New Delhi, Feb 19: Former IPS officer Neeraj Kumar, who strayed into the world of cricket when he was appointed head of BCCI’s Anti-Corruption Unit (ACU) in 2015, says during his stint, he realised fixing is the proverbial tip of the iceberg of corruption in cricket and a “minuscule percentage of the large-scale chicanery that cricket administrators indulge in”.
Published by Juggernaut Books, “A Cop in Cricket” is an account of Kumar’s personal trials as ACU chief (June 1, 2015 – May 31, 2018) at the BCCI and his “witness statement of the three critical years of the national cricket body caught in the throes of change”.

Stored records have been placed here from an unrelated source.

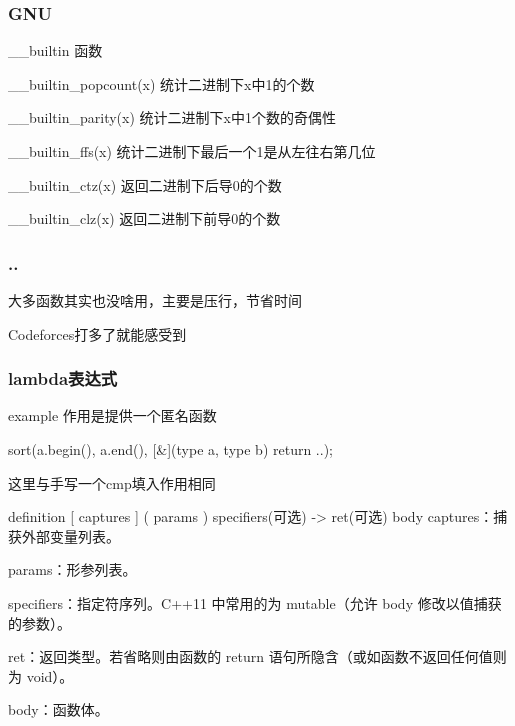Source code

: \documentclass{beamer}
\begin{document}
  \begin{frame}
    \frametitle{GNU}

    \begin{block}{\_\_builtin 函数}

      \_\_builtin\_popcount(x) 统计二进制下x中1的个数

      \vspace*{1\baselineskip}
      
      \_\_builtin\_parity(x) 统计二进制下x中1个数的奇偶性
      
      \vspace*{1\baselineskip}
      
      \_\_builtin\_ffs(x) 统计二进制下最后一个1是从左往右第几位
      
      \vspace*{1\baselineskip}
      
      \_\_builtin\_ctz(x) 返回二进制下后导0的个数
      
      \vspace*{1\baselineskip}
      
      \_\_builtin\_clz(x) 返回二进制下前导0的个数
    \end{block}
    
  \end{frame}

  \begin{frame}
    \frametitle{..}
      大多函数其实也没啥用，主要是压行，节省时间

      Codeforces打多了就能感受到
  \end{frame}

  \begin{frame}
    \frametitle{lambda表达式}
    \begin{block}{example}
      作用是提供一个匿名函数
      
      sort(a.begin(), a.end(), [\&](type a, type b) {return ..});

      这里与手写一个cmp填入作用相同
    \end{block}

    \begin{block}{definition}
      [ captures ] ( params ) specifiers(可选) -> ret(可选) { body }
      captures：捕获外部变量列表。

      params：形参列表。
      
      specifiers：指定符序列。C++11 中常用的为 mutable（允许 body 修改以值捕获的参数）。
      
      ret：返回类型。若省略则由函数的 return 语句所隐含（或如函数不返回任何值则为 void）。
      
      body：函数体。
    \end{block}
  \end{frame}
\end{document}
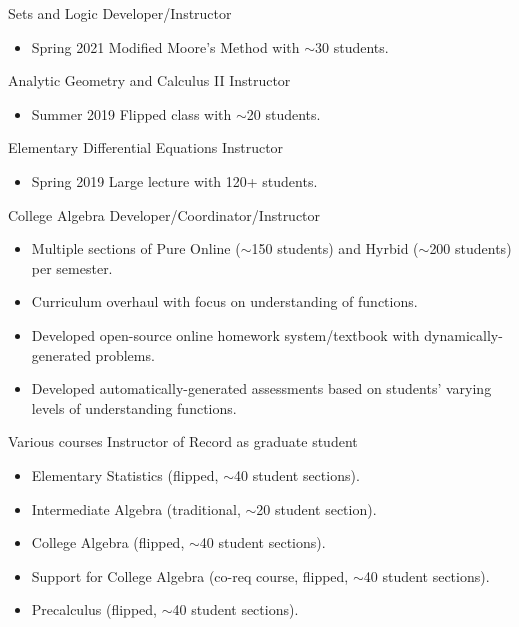 \documentclass[10pt,a4paper,sans]{moderncv}
\begin{document}
	\cventry{}
		{Sets and Logic}
		{Developer/Instructor}{}{}
		{\begin{itemize}
			\item Spring 2021 Modified Moore's Method with $\sim$30 students. 
		\end{itemize}}
	
	\cventry{}
		{Analytic Geometry and Calculus II}
		{Instructor}{}{}
		{\begin{itemize}
			\item Summer 2019 Flipped class with $\sim$20 students. 
		\end{itemize}}
	
	\cventry{}
		{Elementary Differential Equations}
		{Instructor}{}{}
		{\begin{itemize}
			\item Spring 2019 Large lecture with 120+ students.
		\end{itemize}}

	\cventry{}
		{College Algebra}
		{Developer/Coordinator/Instructor}{}{}
		{\begin{itemize}
				\item Multiple sections of Pure Online ($\sim$150 students) and Hyrbid ($\sim$200 students) per semester. 
				\item Curriculum overhaul with focus on understanding of functions.
				\item Developed open-source online homework system/textbook with dynamically-generated problems.
				\item Developed automatically-generated assessments based on students' varying levels of understanding functions.
		\end{itemize}}
	
		{Various courses}
		{Instructor of Record as graduate student}{}{}
		{\begin{itemize}
			\item Elementary Statistics (flipped, $\sim$40 student sections).
			\item Intermediate Algebra (traditional, $\sim$20 student section).
			\item College Algebra (flipped, $\sim$40 student sections).
			\item Support for College Algebra (co-req course, flipped, $\sim$40 student sections).
			\item Precalculus (flipped, $\sim$40 student sections).
		\end{itemize}}
	
\end{document}
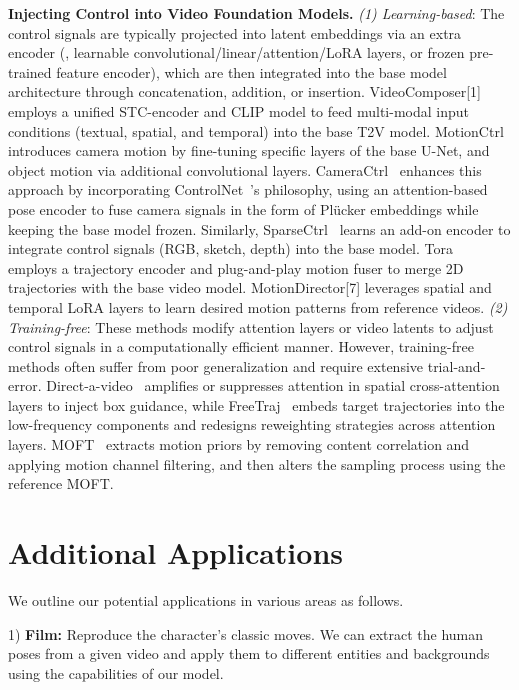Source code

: \noindent \textbf{Injecting Control into Video Foundation Models.} \textit{(1) Learning-based}: The control signals are typically projected into latent embeddings via an extra encoder (\eg, learnable convolutional/linear/attention/LoRA layers, or frozen pre-trained feature encoder), which are then integrated into the base model architecture through concatenation, addition, or insertion. VideoComposer[1] employs a unified STC-encoder and CLIP model to feed multi-modal input conditions (textual, spatial, and temporal) into the base T2V model. MotionCtrl~\citep{wang2024motionctrl} introduces camera motion by fine-tuning specific layers of the base U-Net, and object motion via additional convolutional layers. CameraCtrl~\citep{he2024cameractrl} enhances this approach by incorporating ControlNet~\citep{zhang2023adding}'s philosophy, using an attention-based pose encoder to fuse camera signals in the form of Plücker embeddings while keeping the base model frozen. Similarly, SparseCtrl~\citep{guo2023sparsectrl} learns an add-on encoder to integrate control signals (RGB, sketch, depth) into the base model. Tora~\citep{zhang2024tora} employs a trajectory encoder and plug-and-play motion fuser to merge 2D trajectories with the base video model. MotionDirector[7] leverages spatial and temporal LoRA layers to learn desired motion patterns from reference videos.
\textit{(2) Training-free}: These methods modify attention layers or video latents to adjust control signals in a computationally efficient manner. However, training-free methods often suffer from poor generalization and require extensive trial-and-error. Direct-a-video~\citep{yang2024direct} amplifies or suppresses attention in spatial cross-attention layers to inject box guidance, while FreeTraj~\citep{qiu2024freetraj} embeds target trajectories into the low-frequency components and redesigns reweighting strategies across attention layers. MOFT~\citep{xiao2024video} extracts motion priors by removing content correlation and applying motion channel filtering, and then alters the sampling process using the reference MOFT. 

\section{Additional Applications}

We outline our potential applications in various areas as follows.

1) \textbf{Film:} Reproduce the character's classic moves. We can extract the human poses from a given video and apply them to different entities and backgrounds using the capabilities of our model.

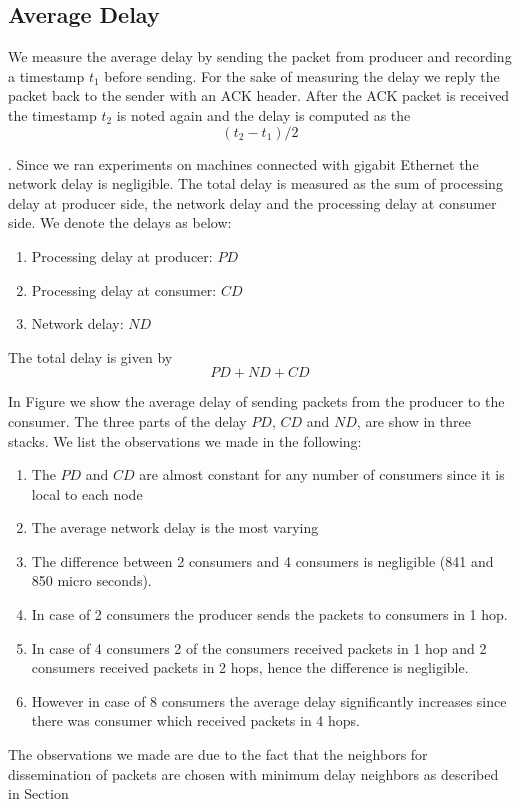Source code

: \subsection{Average Delay}
We measure the average delay by sending the packet from producer and recording a timestamp $t_1$ before sending. For the sake of measuring the delay we reply the packet back to the sender with an ACK header. After the ACK packet is received the timestamp $t_2$ is noted again and the delay is computed as the 
\[
 (t_2-t_1)/2
\]

. Since we ran experiments on machines connected with gigabit Ethernet the network delay is negligible. The total delay is measured as the sum of processing delay at producer side, the network delay and the processing delay at consumer side. We denote the delays as below:
\begin{enumerate}
 \item Processing delay at producer: $PD$
\item Processing delay at consumer: $CD$
\item Network delay: $ND$
\end{enumerate}

The total delay is given by
\[
 PD + ND + CD
\]

In Figure \label{fig:delay} we show the average delay of sending packets from the producer to the consumer. The three parts of the delay $PD$, $CD$ and $ND$, are show in three stacks. We list the observations we made in the following:
\begin{enumerate}
 \item The $PD$ and $CD$ are almost constant for any number of consumers since it is local to each node
 \item The average network delay is the most varying 
 \item The difference between 2 consumers and 4 consumers is negligible (841 and 850 micro seconds). 
  \item In case of 2 consumers the producer sends the packets to consumers in 1 hop.
 \item In case of 4 consumers 2 of the consumers received packets in 1 hop and 2 consumers received packets in 2 hops, hence the difference is negligible.
\item However in case of 8 consumers the average delay significantly increases since there was consumer which received packets in 4 hops.
\end{enumerate}

The observations we made are due to the fact that the neighbors for dissemination of packets are chosen with minimum delay neighbors as described in Section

Kumar says in his book, he has attempted to give the readers an “overview of the malpractices that take place in the name of cricket in our country”.

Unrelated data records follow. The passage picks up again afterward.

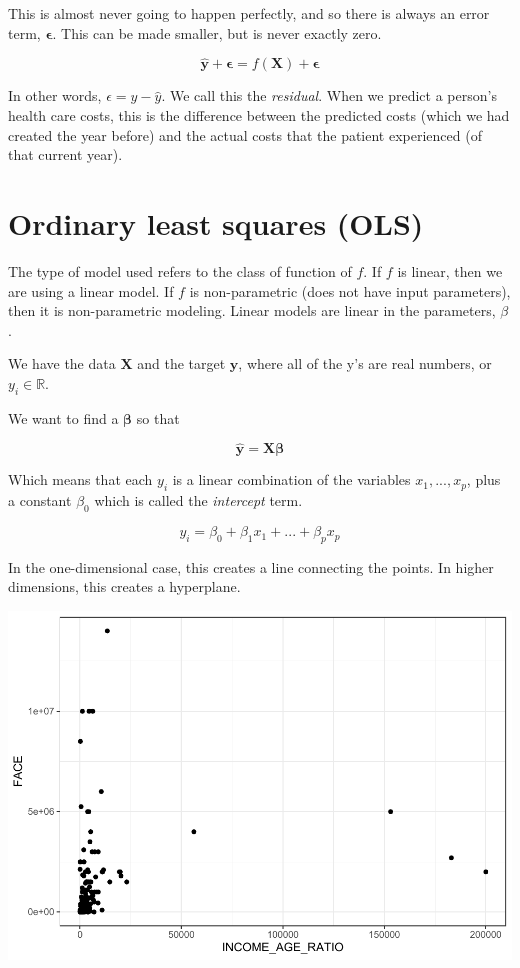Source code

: \documentclass[]{book}
\begin{document}
This is almost never going to happen perfectly, and so there is always an error term, \(\mathbf{\epsilon}\). This can be made smaller, but is never exactly zero.

\[
\mathbf{\hat{y}} + \mathbf{\epsilon} = f(\mathbf{X}) + \mathbf{\epsilon}
\]

In other words, \(\epsilon = y - \hat{y}\). We call this the \emph{residual}. When we predict a person's health care costs, this is the difference between the predicted costs (which we had created the year before) and the actual costs that the patient experienced (of that current year).

\hypertarget{ordinary-least-squares-ols}{%
\section{Ordinary least squares (OLS)}\label{ordinary-least-squares-ols}}

The type of model used refers to the class of function of \(f\). If \(f\) is linear, then we are using a linear model. If \(f\) is non-parametric (does not have input parameters), then it is non-parametric modeling. Linear models are linear in the parameters, \(\beta\).

We have the data \(\mathbf{X}\) and the target \(\mathbf{y}\), where all of the y's are real numbers, or \(y_i \in \mathbb{R}\).

We want to find a \(\mathbf{\beta}\) so that

\[
\mathbf{\hat{y}} = \mathbf{X} \mathbf{\beta}
\]

Which means that each \(y_i\) is a linear combination of the variables \(x_1, ..., x_p\), plus a constant \(\beta_0\) which is called the \emph{intercept} term.

\[
\begin{equation}
y_i = \beta_0 + \beta_1 x_1 + ... + \beta_p x_p
\end{equation}
\]

In the one-dimensional case, this creates a line connecting the points. In higher dimensions, this creates a hyperplane.

\includegraphics{Exam-PA-Study-Manual_files/figure-latex/unnamed-chunk-77-1.pdf}
\end{document}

At the same time, he says, having witnessed the goings-on in the BCCI in the wake of the Supreme Court interventions following the Mudgal Committee and Lodha Committee reports, “I am also able to write about the ‘agents of change’, appointed by the Supreme Court to clean up the Augean stables that is the BCCI”.
“In the three years that I spent at the BCCI, I realised that fixing was the proverbial tip of the huge iceberg of corruption in cricket. Fixing is, in fact, a minuscule percentage of the large-scale chicanery that cricket administrators indulge in,” he writes.

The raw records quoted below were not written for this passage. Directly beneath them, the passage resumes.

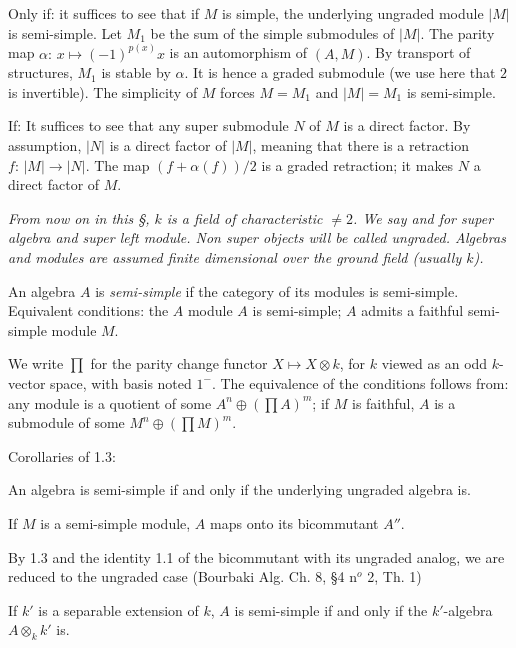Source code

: Only if: it suffices to see that if  $M$ is simple, the
underlying ungraded module $\vert M\vert$ is
semi-simple.
Let $M_1$ be the sum of the simple submodules of $\vert
M\vert$.
The parity map $\alpha\colon\,x\mapsto(-1)^{p(x)}x$ is
an automorphism of $(A,M)$.
By transport of structures, $M_1$ is stable by $\alpha$.
It is hence a graded submodule (we use here that $2$ is
invertible).
The simplicity of $M$ forces $M=M_1$ and $\vert
M\vert=M_1$ is semi-simple.
\enddemo

If: It suffices to see that any super submodule $N$ of $M$
is a direct factor.
By assumption, $\vert N\vert$ is a direct factor of
$\vert M\vert$, meaning that there is a retraction
$f\colon\,\vert M\vert\to\vert N\vert$.
The map $(f+\alpha(f))/2$ is a graded retraction; it
makes $N$ a direct factor of $M$.

{\it From now on in this {\rm \S}, $k$ is a field of
characteristic $\not=2$.
We say  and  for
super algebra and super left module.
Non super objects will be called ungraded.
Algebras and modules are assumed finite dimensional
over the ground field {\rm (}usually $k${\rm )}.}

\endsubhead
An algebra $A$ is {\it semi-simple} if the category of
its modules is semi-simple.
Equivalent conditions: the $A$ module $A$ is
semi-simple; $A$ admits a faithful semi-simple module
$M$.

We write $\prod$ for the parity change functor
$X\mapsto X\otimes k$, for $k$ viewed as an odd
$k$-vector space, with basis noted $1^-$.
The equivalence of the conditions follows from:
any module is a quotient of some $A^n\oplus\left(\prod
A\right)^m$; if $M$ is faithful, $A$ is a submodule of
some $M^n\oplus\left(\prod M\right)^m$.
\enddemo

Corollaries of 1.3:

An algebra is semi-simple if and only if the underlying
ungraded algebra is.
\endproclaim

If $M$ is a semi-simple module, $A$ maps onto its
bicommutant $A''$.
\endproclaim

By 1.3 and the identity 1.1 of the bicommutant with its
ungraded analog, we are reduced to the ungraded case
(Bourbaki Alg. Ch. 8, \S4 n$^o$ 2, Th. 1)

If $k'$ is a separable extension of $k$, $A$ is
semi-simple if and only if the $k'$-algebra $A\otimes_k
k'$ is.
\endproclaim

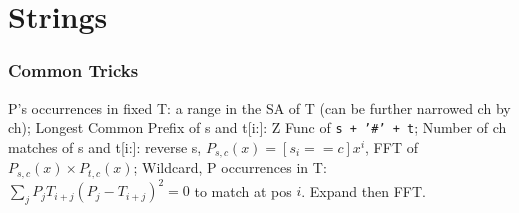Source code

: \chapter{Strings}

\subsection{Common Tricks}
P's occurrences in fixed T: a range in the SA of T (can be further narrowed ch by ch);
Longest Common Prefix of s and t[i:]: Z Func of \texttt{s + '#' + t};
Number of ch matches of s and t[i:]: reverse s, $P_{s,c}(x)=[s_i==c]x^i$, FFT of $P_{s,c}(x) \times P_{t,c}(x)$;
Wildcard, P occurrences in T: $\sum_j{P_jT_{i+j}(P_j-T_{i+j})^2}=0$ to match at pos $i$. Expand then FFT.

“The handsome revenues earned by cricket in India – thanks to the IPL – are parcelled off to state cricket associations, where the money is mostly misappropriated. The 2015 Central Bureau of Investigation (CBI) case against the top bosses of the Jammu & Kashmir Cricket Association (JKCA) for embezzlement of crores of rupees given to them by the BCCI is a case in point,” Kumar claims.
He also goes on to allege that many “unsavoury things also happen at the grassroots level” during team selections. “Those happenings remain a matter between the selector and the aspiring cricketer or his family.”
He claims during his tenure at the BCCI, his unit had to look into several such complaints, including a few where sexual favours were sought from young cricketers.